What the exercise asks: From the entries that follow, gather each line holding the word "Terms".

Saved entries
[Start of Attachment]
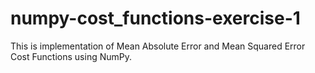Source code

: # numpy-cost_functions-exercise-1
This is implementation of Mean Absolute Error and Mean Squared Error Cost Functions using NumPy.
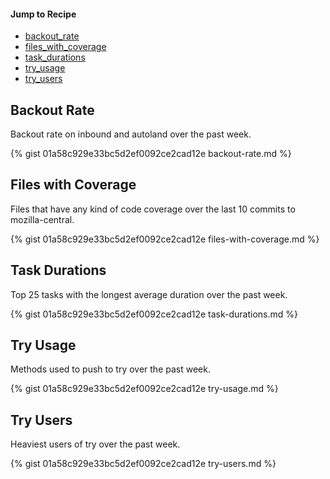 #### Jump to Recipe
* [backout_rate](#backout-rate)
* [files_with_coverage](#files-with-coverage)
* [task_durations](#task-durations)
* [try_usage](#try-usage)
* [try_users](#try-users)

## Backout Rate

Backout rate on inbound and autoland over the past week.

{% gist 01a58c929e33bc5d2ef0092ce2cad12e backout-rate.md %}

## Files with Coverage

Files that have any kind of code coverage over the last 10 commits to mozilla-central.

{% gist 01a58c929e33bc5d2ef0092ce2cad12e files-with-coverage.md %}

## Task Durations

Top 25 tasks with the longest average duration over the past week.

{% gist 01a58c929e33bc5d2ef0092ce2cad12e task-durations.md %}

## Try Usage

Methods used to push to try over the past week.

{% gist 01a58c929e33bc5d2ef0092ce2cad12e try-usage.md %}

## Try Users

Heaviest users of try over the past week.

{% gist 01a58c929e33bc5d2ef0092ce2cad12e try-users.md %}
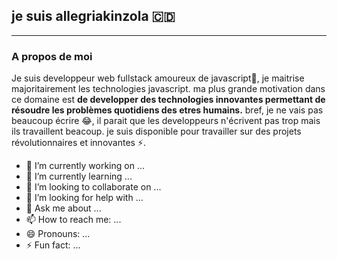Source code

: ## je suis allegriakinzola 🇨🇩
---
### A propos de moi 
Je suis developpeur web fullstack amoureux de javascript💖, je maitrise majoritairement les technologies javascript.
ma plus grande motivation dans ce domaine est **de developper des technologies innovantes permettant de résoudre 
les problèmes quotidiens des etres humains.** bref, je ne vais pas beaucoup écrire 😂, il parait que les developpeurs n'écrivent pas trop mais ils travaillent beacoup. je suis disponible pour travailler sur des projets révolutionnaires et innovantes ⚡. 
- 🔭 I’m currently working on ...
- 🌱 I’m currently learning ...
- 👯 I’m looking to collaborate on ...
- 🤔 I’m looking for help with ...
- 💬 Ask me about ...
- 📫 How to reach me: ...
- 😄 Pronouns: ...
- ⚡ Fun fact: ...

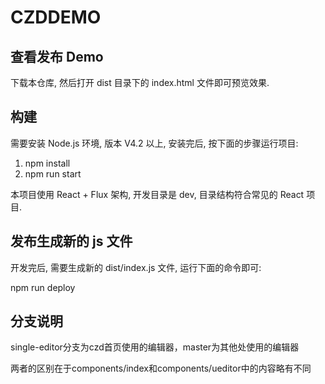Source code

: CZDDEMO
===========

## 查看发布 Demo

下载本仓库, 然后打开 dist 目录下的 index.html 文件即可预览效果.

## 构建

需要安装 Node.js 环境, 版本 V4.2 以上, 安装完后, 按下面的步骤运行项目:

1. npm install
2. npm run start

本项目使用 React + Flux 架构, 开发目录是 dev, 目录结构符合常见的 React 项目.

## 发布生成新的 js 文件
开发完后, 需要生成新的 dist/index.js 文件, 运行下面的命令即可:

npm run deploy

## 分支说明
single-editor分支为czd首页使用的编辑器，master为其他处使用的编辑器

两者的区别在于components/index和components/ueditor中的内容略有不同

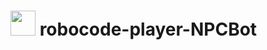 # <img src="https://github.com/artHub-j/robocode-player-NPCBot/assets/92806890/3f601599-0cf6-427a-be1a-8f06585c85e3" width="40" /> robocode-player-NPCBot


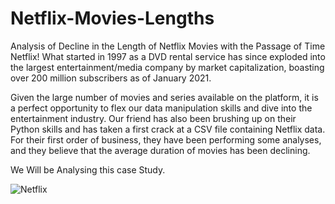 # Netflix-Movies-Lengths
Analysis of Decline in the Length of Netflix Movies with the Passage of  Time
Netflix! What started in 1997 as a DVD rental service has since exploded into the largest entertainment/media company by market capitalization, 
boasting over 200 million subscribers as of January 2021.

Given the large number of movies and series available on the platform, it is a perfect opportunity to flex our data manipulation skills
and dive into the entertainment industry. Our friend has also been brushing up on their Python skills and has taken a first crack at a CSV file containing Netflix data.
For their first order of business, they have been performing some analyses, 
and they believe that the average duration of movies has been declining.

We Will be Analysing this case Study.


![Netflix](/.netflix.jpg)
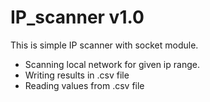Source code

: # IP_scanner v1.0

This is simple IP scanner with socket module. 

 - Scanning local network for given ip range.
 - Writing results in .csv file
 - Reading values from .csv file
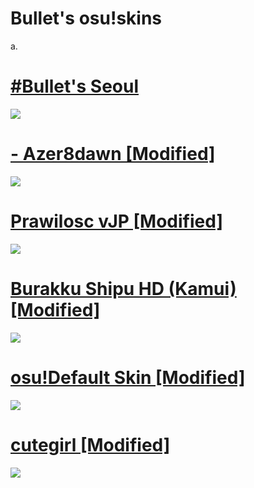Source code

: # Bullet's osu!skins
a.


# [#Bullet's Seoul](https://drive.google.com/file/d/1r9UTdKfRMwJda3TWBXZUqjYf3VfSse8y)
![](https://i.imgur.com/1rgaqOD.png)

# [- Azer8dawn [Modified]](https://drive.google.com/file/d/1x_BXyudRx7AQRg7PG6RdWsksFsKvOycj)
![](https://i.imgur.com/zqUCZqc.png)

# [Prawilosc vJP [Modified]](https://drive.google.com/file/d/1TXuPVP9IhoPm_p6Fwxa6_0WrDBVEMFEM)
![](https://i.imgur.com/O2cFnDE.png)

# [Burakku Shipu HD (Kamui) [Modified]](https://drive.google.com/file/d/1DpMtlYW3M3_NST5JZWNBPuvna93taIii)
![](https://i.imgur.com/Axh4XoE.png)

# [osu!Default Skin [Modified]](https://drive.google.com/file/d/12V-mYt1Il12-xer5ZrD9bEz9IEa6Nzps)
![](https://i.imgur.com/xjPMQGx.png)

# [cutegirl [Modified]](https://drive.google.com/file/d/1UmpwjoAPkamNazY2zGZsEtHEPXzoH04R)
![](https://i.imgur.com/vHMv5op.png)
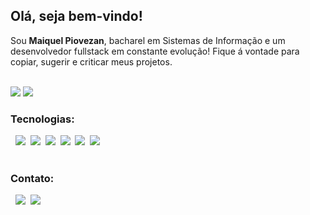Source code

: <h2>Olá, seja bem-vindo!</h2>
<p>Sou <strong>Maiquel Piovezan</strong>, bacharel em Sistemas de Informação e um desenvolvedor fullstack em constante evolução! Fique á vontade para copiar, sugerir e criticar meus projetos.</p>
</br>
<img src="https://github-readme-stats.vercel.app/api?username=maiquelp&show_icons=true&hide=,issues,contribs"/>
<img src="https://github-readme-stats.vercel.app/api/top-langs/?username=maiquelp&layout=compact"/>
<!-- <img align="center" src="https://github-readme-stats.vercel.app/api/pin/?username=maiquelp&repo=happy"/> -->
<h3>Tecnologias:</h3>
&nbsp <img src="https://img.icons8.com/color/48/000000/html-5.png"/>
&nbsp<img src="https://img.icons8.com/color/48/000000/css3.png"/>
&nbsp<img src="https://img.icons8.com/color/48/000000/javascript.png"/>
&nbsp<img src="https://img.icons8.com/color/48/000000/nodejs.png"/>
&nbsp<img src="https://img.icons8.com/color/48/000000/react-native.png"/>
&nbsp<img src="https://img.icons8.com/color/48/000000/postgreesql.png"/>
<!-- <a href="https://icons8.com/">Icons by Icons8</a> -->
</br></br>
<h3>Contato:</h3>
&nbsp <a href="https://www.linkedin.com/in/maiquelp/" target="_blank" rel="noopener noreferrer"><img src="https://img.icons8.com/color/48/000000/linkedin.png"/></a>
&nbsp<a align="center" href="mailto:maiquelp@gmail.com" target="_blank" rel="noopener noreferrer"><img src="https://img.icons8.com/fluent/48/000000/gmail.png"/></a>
[End of Attachment]
[Start of Attachment]
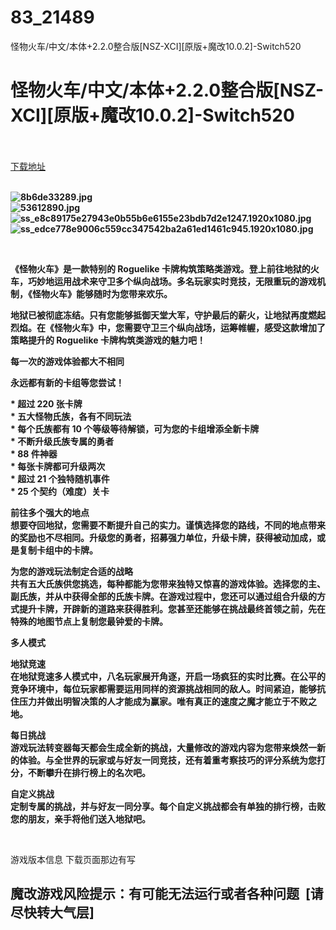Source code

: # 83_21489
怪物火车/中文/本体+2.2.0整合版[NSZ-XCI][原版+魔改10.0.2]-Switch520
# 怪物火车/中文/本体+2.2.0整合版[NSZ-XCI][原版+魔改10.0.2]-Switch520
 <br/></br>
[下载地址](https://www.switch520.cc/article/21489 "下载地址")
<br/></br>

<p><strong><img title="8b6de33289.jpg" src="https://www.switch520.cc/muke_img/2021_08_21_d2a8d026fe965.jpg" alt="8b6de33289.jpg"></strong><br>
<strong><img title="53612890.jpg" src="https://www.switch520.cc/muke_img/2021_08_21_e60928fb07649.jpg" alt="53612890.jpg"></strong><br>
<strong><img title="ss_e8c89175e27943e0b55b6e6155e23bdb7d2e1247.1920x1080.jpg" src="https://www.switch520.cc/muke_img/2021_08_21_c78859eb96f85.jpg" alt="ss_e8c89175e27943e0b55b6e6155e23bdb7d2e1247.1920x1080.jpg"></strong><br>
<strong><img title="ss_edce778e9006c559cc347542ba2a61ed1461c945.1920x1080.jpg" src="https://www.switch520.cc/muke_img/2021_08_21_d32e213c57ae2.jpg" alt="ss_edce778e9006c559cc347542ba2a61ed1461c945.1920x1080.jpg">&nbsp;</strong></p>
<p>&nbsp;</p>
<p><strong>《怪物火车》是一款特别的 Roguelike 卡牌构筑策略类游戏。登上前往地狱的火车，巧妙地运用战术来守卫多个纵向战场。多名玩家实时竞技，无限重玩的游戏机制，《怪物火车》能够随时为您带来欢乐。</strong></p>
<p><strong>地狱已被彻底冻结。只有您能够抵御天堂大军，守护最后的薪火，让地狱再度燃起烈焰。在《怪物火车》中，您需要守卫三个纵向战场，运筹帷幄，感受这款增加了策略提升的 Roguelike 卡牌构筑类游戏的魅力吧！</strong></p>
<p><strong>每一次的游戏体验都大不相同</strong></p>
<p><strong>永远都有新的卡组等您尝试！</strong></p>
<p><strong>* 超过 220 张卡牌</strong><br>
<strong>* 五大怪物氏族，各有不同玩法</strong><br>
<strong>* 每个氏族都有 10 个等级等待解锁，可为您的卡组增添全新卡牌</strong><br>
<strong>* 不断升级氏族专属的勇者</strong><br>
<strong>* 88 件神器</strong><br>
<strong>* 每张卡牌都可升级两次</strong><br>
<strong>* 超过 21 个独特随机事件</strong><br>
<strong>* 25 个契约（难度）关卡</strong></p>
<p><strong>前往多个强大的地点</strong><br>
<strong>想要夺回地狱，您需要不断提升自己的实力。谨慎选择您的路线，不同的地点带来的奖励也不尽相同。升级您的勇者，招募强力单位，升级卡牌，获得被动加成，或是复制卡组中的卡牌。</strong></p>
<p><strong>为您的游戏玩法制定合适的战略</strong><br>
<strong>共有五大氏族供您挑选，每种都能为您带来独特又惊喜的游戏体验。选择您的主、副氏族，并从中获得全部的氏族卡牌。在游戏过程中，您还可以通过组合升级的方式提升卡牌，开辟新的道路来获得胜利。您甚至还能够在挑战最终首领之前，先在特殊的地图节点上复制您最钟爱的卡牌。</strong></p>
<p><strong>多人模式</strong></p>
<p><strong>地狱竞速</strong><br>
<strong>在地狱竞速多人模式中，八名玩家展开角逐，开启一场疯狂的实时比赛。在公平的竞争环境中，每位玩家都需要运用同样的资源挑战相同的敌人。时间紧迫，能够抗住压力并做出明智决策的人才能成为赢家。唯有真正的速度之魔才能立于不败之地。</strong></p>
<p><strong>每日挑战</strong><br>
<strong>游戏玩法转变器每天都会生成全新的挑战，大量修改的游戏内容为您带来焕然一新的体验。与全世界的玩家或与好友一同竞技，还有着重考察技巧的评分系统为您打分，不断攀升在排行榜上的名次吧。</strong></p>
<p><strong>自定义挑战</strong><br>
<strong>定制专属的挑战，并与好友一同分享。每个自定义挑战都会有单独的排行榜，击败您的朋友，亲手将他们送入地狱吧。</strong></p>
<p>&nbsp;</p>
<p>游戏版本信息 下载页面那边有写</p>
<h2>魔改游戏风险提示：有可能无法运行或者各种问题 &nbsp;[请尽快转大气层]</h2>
[End of Attachment]
[Start of Attachment]
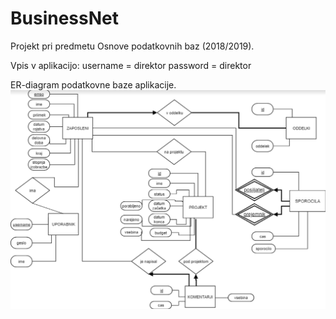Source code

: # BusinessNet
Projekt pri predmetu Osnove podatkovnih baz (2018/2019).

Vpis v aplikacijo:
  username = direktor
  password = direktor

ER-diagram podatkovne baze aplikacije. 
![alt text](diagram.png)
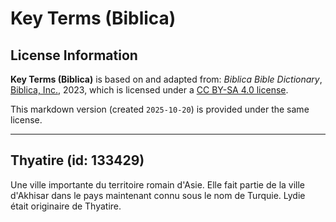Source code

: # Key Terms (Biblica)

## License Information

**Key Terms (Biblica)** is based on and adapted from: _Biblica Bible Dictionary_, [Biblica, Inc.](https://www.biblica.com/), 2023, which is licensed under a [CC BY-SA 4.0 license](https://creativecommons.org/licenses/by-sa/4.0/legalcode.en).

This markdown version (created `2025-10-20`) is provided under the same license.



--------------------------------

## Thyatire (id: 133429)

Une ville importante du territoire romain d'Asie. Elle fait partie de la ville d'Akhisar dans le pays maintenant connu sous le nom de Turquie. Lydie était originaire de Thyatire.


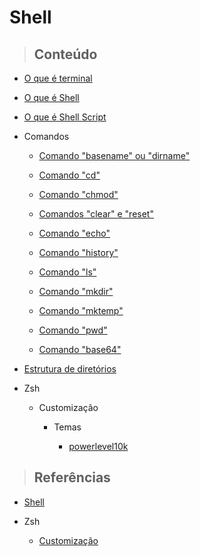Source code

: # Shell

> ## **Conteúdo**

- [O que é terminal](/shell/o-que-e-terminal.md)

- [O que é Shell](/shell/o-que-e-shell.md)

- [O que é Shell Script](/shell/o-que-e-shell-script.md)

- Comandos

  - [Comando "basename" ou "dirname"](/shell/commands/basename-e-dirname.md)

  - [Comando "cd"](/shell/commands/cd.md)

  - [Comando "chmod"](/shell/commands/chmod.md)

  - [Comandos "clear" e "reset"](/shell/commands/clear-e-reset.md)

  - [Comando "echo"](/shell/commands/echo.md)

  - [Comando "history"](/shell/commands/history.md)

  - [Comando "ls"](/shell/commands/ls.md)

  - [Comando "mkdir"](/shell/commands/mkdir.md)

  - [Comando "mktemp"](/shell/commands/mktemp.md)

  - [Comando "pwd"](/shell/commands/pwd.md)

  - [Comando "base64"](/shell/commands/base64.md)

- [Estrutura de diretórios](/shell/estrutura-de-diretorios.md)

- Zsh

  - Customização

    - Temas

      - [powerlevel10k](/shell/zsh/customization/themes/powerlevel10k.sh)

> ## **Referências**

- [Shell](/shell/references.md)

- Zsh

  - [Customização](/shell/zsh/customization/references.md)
[End of Attachment]
Answer space:
: # Key Terms (Biblica)
**Key Terms (Biblica)** is based on and adapted from: _Biblica Bible Dictionary_, [Biblica, Inc.](https://www.biblica.com/), 2023, which is licensed under a [CC BY-SA 4.0 license](https://creativecommons.org/licenses/by-sa/4.0/legalcode.en).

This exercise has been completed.